*** Data ***

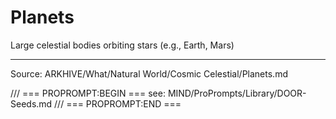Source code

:# Planets

Large celestial bodies orbiting stars (e.g., Earth, Mars)

---
Source: ARKHIVE/What/Natural World/Cosmic Celestial/Planets.md

/// === PROPROMPT:BEGIN ===
see: MIND/ProPrompts/Library/DOOR-Seeds.md
/// === PROPROMPT:END ===
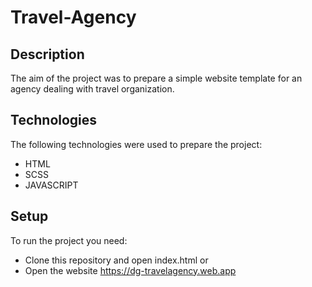 # Travel-Agency

## Description
The aim of the project was to prepare a simple website template for an agency dealing with travel organization.

## Technologies
The following technologies were used to prepare the project:
- HTML
- SCSS
- JAVASCRIPT

## Setup
To run the project you need:
- Clone this repository and open index.html or
- Open the website https://dg-travelagency.web.app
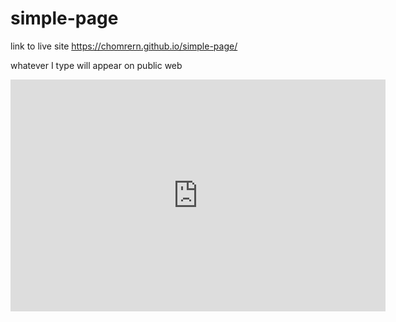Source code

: # simple-page

link to live site https://chomrern.github.io/simple-page/

whatever I type will appear on public web

<iframe width="600" height="371" seamless frameborder="0" scrolling="no" src="https://docs.google.com/spreadsheets/d/1QoirUurOlw8VtX_rf7WuPFwthdvqEogcU0LJd1CV7IM/pubchart?oid=312447228&amp;format=interactive"></iframe>
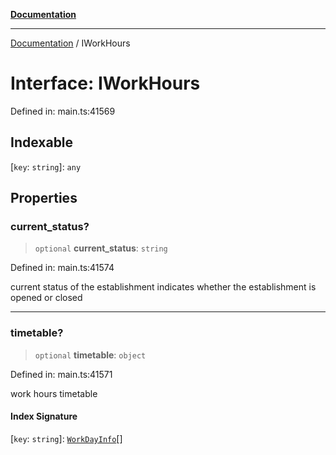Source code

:[**Documentation**](../README.md)

***

[Documentation](../README.md) / IWorkHours

# Interface: IWorkHours

Defined in: main.ts:41569

## Indexable

\[`key`: `string`\]: `any`

## Properties

### current\_status?

> `optional` **current\_status**: `string`

Defined in: main.ts:41574

current status of the establishment
indicates whether the establishment is opened or closed

***

### timetable?

> `optional` **timetable**: `object`

Defined in: main.ts:41571

work hours timetable

#### Index Signature

\[`key`: `string`\]: [`WorkDayInfo`](../classes/WorkDayInfo.md)[]
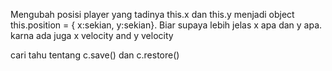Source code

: Mengubah posisi player yang tadinya this.x dan this.y menjadi object this.position = { x:sekian, y:sekian}.
Biar supaya lebih jelas x apa dan y apa. karna ada juga x velocity and y velocity

cari tahu tentang c.save() dan c.restore()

*** End of Data ***

### Task instructions
What lines in the data include the string "page"? Copy each one.

### Solution to this exercise
: # simple-page
link to live site https://chomrern.github.io/simple-page/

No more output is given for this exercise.